### Task objective
Would you reproduce each of the records below precisely, with the pictures left out?

### Data
----------------------------------------
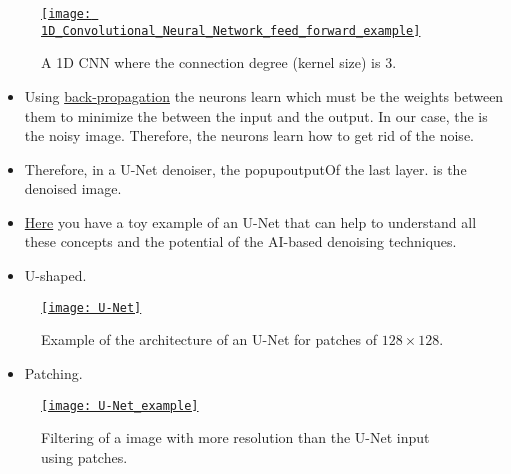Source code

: \begin{figure}[H]
  \vspace{0ex}
  \centering
  \href{https://en.wikipedia.org/wiki/Convolutional_neural_network#/media/File:1D_Convolutional_Neural_Network_feed_forward_example.png}{\texttt{[image: 1D\_Convolutional\_Neural\_Network\_feed\_forward\_example]}}
  \caption{A 1D \gls{CNN} where the connection degree (kernel size) is 3.}
  \label{fig:a_CNN}
\end{figure}

\begin{itemize}
\item Using
  \href{https://en.wikipedia.org/wiki/Backpropagation}{back-propagation}
  the neurons learn which must be the weights between them to
  minimize the  between the input and the output. In our
  case, the  is the noisy image. Therefore, the neurons learn how to
  get rid of the noise.
\item Therefore, in a U-Net denoiser, the popup{output}{Of the last
  layer.}  is the denoised image.
\item
  \href{https://github.com/vicente-gonzalez-ruiz/medical_imaging/blob/main/notebooks/U_Net.ipynb}{Here}
  you have a toy example of an U-Net that can help to understand all
  these concepts and the potential of the \gls{AI}-based denoising
  techniques.
\end{itemize}

\begin{itemize}
\item U-shaped.
\end{itemize}

\begin{figure}[H]
  \vspace{0ex}
  \centering
      \href{https://www.linkedin.com/pulse/14-coding-u-net-architecture-from-scratch-riya-chhikara-xbvte}{\texttt{[image: U-Net]}}
  \caption{Example of the architecture of an U-Net for patches of $128\times 128$.}
  \label{fig:UNet}
\end{figure}

\begin{itemize}
\item Patching.
\end{itemize}

\begin{figure}[H]
  \vspace{0ex}
  \centering
  \href{https://www.linkedin.com/pulse/attention-guided-u-net-model-improved-residual-blocks-gokmen}{\texttt{[image: U-Net\_example]}}
  \caption[Patching with an U-Net.]{Filtering of a image with more resolution than the U-Net input using patches.}
  \label{fig:patching}
\end{figure}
----------------------------------------
### Output of the task
Source code

: \begin{figure}[H]
  \vspace{0ex}
  \centering
  \href{https://en.wikipedia.org/wiki/Convolutional_neural_network#/media/File:1D_Convolutional_Neural_Network_feed_forward_example.png}{\texttt{[image: 1D\_Convolutional\_Neural\_Network\_feed\_forward\_example]}}
  \caption{A 1D \gls{CNN} where the connection degree (kernel size) is 3.}
  \label{fig:a_CNN}
\end{figure}

\begin{itemize}
\item Using
  \href{https://en.wikipedia.org/wiki/Backpropagation}{back-propagation}
  the neurons learn which must be the weights between them to
  minimize the  between the input and the output. In our
  case, the  is the noisy image. Therefore, the neurons learn how to
  get rid of the noise.
\item Therefore, in a U-Net denoiser, the popup{output}{Of the last
  layer.}  is the denoised image.
\item
  \href{https://github.com/vicente-gonzalez-ruiz/medical_imaging/blob/main/notebooks/U_Net.ipynb}{Here}
  you have a toy example of an U-Net that can help to understand all
  these concepts and the potential of the \gls{AI}-based denoising
  techniques.
\end{itemize}

\begin{itemize}
\item U-shaped.
\end{itemize}

\begin{figure}[H]
  \vspace{0ex}
  \centering
      \href{https://www.linkedin.com/pulse/14-coding-u-net-architecture-from-scratch-riya-chhikara-xbvte}{\texttt{[image: U-Net]}}
  \caption{Example of the architecture of an U-Net for patches of $128\times 128$.}
  \label{fig:UNet}
\end{figure}

\begin{itemize}
\item Patching.
\end{itemize}

\begin{figure}[H]
  \vspace{0ex}
  \centering
  \href{https://www.linkedin.com/pulse/attention-guided-u-net-model-improved-residual-blocks-gokmen}{\texttt{[image: U-Net\_example]}}
  \caption[Patching with an U-Net.]{Filtering of a image with more resolution than the U-Net input using patches.}
  \label{fig:patching}
\end{figure}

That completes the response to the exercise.